A Chapter Of Accidents
A delivery of fruit and vegetables was made to the home of Family
Silberberg. Little Avremi (4) and Moishi (3) decided to sample the goods.
Avremi is a real monkey; he ate three bananas! Moishi creatively converted
the tomatoes into a puree. Mrs. Silberberg took a look at the delivered
goods and realised that they had been delivered to the wrong address. She
phoned the fruit store to collect the goods, but is not sure whether there
is any liability to pay for the “consumed” goods. Is her husband
liable to pay? Do the boys have to pay when they reach adulthood?
The Mishna in Bovo Kama (87a) informs us that a
minor is not responsible for any damage that he causes. The reason is that
he is not considered responsible for any of his actions. It therefore
follows that this exemption remains even when he reaches adulthood, as is
stated clearly in Shulchan Oruch, Choshen Mishpot (349:3) (but see
“Repenting for childhood sins” in this series, that it is advisable to
pay for the good of the child’s soul).
The Gemoro in Bovo Kamo (112a) discusses a case
where a father died, leaving a cow to his sons. The sons had the cow
slaughtered and ate the meat. They then discovered that this cow did not
belong to their late father. He had only borrowed it! The law is that they
are only required to pay for the benefit they derived, namely, the market
value of the equivalent amount of cheap meat. The Nesivos (232:5) adds
that if they had destroyed the cow, without deriving any benefit, they
would have been completely exempt from payment. The sons were under the
reasonable impression that this cow was part of their late father’s
estate. Their resultant destruction of another person’s cow is therefore
deemed causing damage through circumstances beyond their control (mazik
b’oness).
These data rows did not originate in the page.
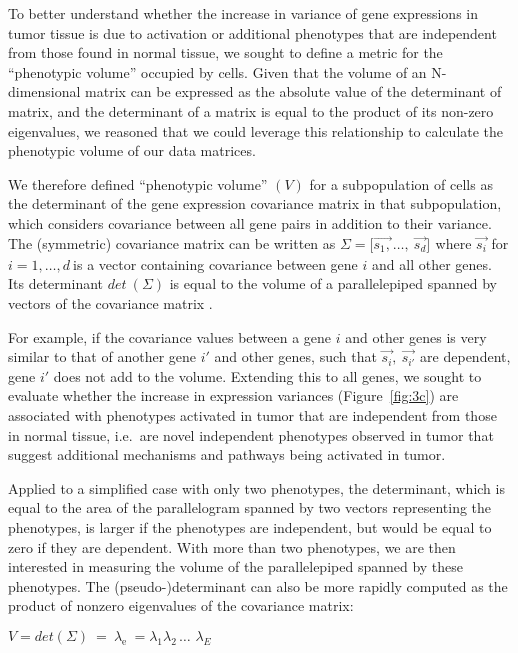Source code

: To better understand whether the increase in variance of gene expressions in tumor tissue is due to activation or additional phenotypes that are independent from those found in normal tissue, we sought to define a metric for the ``phenotypic volume'' occupied by cells.
Given that the volume of an N-dimensional matrix can be expressed as the absolute value of the determinant of matrix, and the determinant of a matrix is equal to the product of its non-zero eigenvalues, we reasoned that we could leverage this relationship to calculate the phenotypic volume of our data matrices. %

We therefore defined ``phenotypic volume'' \((V)\) for a subpopulation of cells as the determinant of the gene expression covariance matrix in that subpopulation, which considers covariance between all gene pairs in addition to their variance.
The (symmetric) covariance matrix can be written as \(\Sigma = \lbrack{\overrightarrow{s_{1},}}_{}\ldots,\ \overrightarrow{s_{d}}\rbrack^{}\) where \(\overrightarrow{s_{i}}\) for \(i = 1,\ldots,d\ \)is a vector containing covariance between gene \(i\) and all other genes.
Its determinant \(det\ (\Sigma)\) is equal to the volume of a parallelepiped spanned by vectors of the covariance matrix \citep{Tao2005}.

For example, if the covariance values between a gene \(i\) and other genes is very similar to that of another gene \(i'\) and other genes, such that \(\overrightarrow{s_{i}},\ \overrightarrow{s_{i'}}\) are dependent, gene \(i'\) does not add to the volume.
Extending this to all genes, we sought to evaluate whether the increase in expression variances (Figure~\ref{fig:3c}) are associated with phenotypes activated in tumor that are independent from those in normal tissue, i.e.\ are novel independent phenotypes observed in tumor that suggest additional mechanisms and pathways being activated in tumor.

Applied to a simplified case with only two phenotypes, the determinant, which is equal to the area of the parallelogram spanned by two vectors representing the phenotypes, is larger if the phenotypes are independent, but would be equal to zero if they are dependent.
With more than two phenotypes, we are then interested in measuring the volume of the parallelepiped spanned by these phenotypes.
The (pseudo-)determinant can also be more rapidly computed as the product of nonzero eigenvalues of the covariance matrix:

\(V = det(\Sigma)\  = \ \lambda_{\text{e\ }} = \lambda_{1}\lambda_{2\ }\text{\ldots\ }\lambda_{E}\)

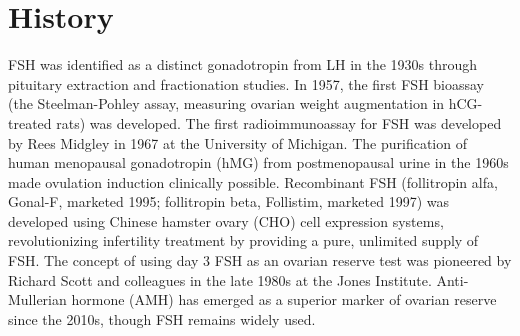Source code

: \section*{History}
FSH was identified as a distinct gonadotropin from LH in the 1930s through pituitary extraction and fractionation studies. In 1957, the first FSH bioassay (the Steelman-Pohley assay, measuring ovarian weight augmentation in hCG-treated rats) was developed. The first radioimmunoassay for FSH was developed by Rees Midgley in 1967 at the University of Michigan. The purification of human menopausal gonadotropin (hMG) from postmenopausal urine in the 1960s made ovulation induction clinically possible. Recombinant FSH (follitropin alfa, Gonal-F, marketed 1995; follitropin beta, Follistim, marketed 1997) was developed using Chinese hamster ovary (CHO) cell expression systems, revolutionizing infertility treatment by providing a pure, unlimited supply of FSH. The concept of using day 3 FSH as an ovarian reserve test was pioneered by Richard Scott and colleagues in the late 1980s at the Jones Institute. Anti-Mullerian hormone (AMH) has emerged as a superior marker of ovarian reserve since the 2010s, though FSH remains widely used.

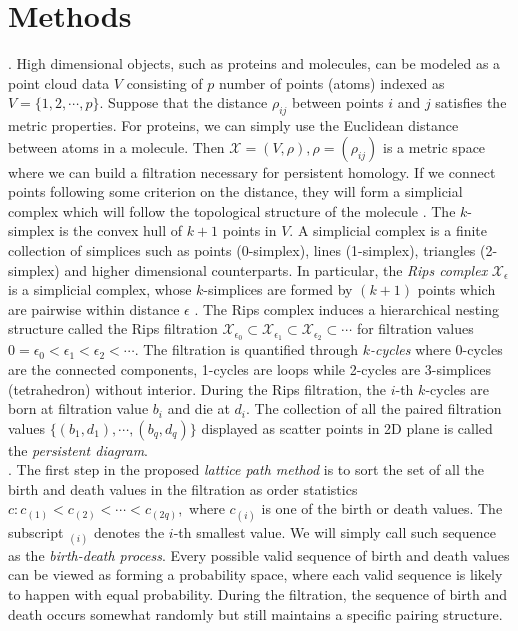 \documentclass{llncs}
\begin{document}
\section{Methods}
.
High dimensional objects, such as proteins and molecules, can be modeled as a point cloud data $V$ consisting of $p$ number of points (atoms) indexed as $V=\{1, 2, \cdots, p\}$. Suppose that the distance $\rho_{ij}$ between points $i$ and $j$ satisfies the metric properties. For proteins, we can simply use the Euclidean distance between atoms in a molecule. Then $\mathcal{X} = (V, \rho), \rho=(\rho_{ij})$ is a metric space where we can build a filtration necessary for persistent homology. If we connect points following some criterion on the distance, they will form a simplicial complex which will follow the topological structure of the molecule \cite{edelsbrunner.2010,hart.1999,zomorodian.2009}.  The $k$-simplex  is the convex hull of $k+1$ points in $V$.  A simplicial complex is a finite collection of simplices such as points (0-simplex), lines (1-simplex), triangles (2-simplex) and higher dimensional counterparts. In particular, the {\em Rips complex} $\mathcal{X}_{\epsilon}$ is a simplicial complex, whose $k$-simplices are formed by $(k+1)$ points which are pairwise within distance $\epsilon$ \cite{ghrist.2008}. The Rips complex induces a hierarchical nesting structure called  the Rips  filtration
$\mathcal{X}_{\epsilon_0} \subset \mathcal{X}_{\epsilon_1}\subset \mathcal{X}_{\epsilon_2}\subset \cdots $
for filtration values $0=\epsilon_{0} < \epsilon_{1} < \epsilon_{2} < \cdots$. The filtration is quantified through {\em $k$-cycles} where 0-cycles are the connected components, 1-cycles are loops while 2-cycles are 3-simplices (tetrahedron) without interior.  During the Rips filtration, the $i$-th $k$-cycles are born at filtration value $b_i$ and die at $d_i$. The collection of all the paired filtration values $\{ (b_1, d_1), \cdots, (b_q, d_q) \}$ displayed as scatter points in 2D plane is called the {\em persistent diagram}.\\ 

. The first step in the proposed {\em lattice path method} is to sort the set of all the birth and death values in the filtration as 
order statistics $c: c_{(1)} < c_{(2)} < \cdots < c_{(2q)},$
where $c_{(i)}$ is one of the birth or death values. The subscript $_{(i)}$ denotes the $i$-th smallest value. We will simply call such sequence as the {\em birth-death process}. 
Every possible valid sequence of birth and death values can be viewed as forming a probability space, where each valid sequence is likely to happen with equal probability. 
During the filtration, the sequence of birth and death occurs somewhat randomly but still maintains a specific pairing structure. 
\end{document}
There is no liability to pay for such damage, as Tosafos
writes in Bovo Kamo (28b).
It would therefore appear that if an adult had
accidentally eaten and damaged another person’s food under similar
circumstances, he would be exempt from paying for the damage and would
only have to pay for the benefit derived from eating the food. Although
minors are exempt from paying for damage caused during childhood, as
stated above, it is nevertheless advisable for them – or their parents
– to pay, for the good of the child’s spiritual development. Do we
therefore say that there is no need to pay for the tomatoes, since they
incurred damage through a complete accident, but “atonement” payment
should be made for the benefit derived in consuming the bananas? Rebi
Akiva Eiger (Responsa, Vol. 1, No. 147) writes that when a minor consumes
another person’s food, this is considered destruction and not deriving
benefit. According to his opinion, neither Avremi nor his father would
have any moral liability to pay for the bananas he consumed.
However, the Sh’vus Ya’acov (Vol. 1, No. 177)
disagrees. He wishes to compare this case to that of an adult lending an
orphan money to buy food, with the intention of collecting the money when
the child reaches adulthood and has money of his own. Our Sages gave the
lender the right to reclaim the loan – see Shulchan Oruch (335:15). A
child benefiting from another’s property is also the equivalent of such
a loan. Many challenge the validity of this comparison. They assert that
our Sages only required repayment of such a loan in the case of a person
feeding an orphan, but not if food is taken by a child who has parents who
care are for him.
We can therefore conclude that there is absolutely
no moral liability to pay for the destroyed tomatoes. To pay for the
consumed bananas would be going beyond the letter of the law.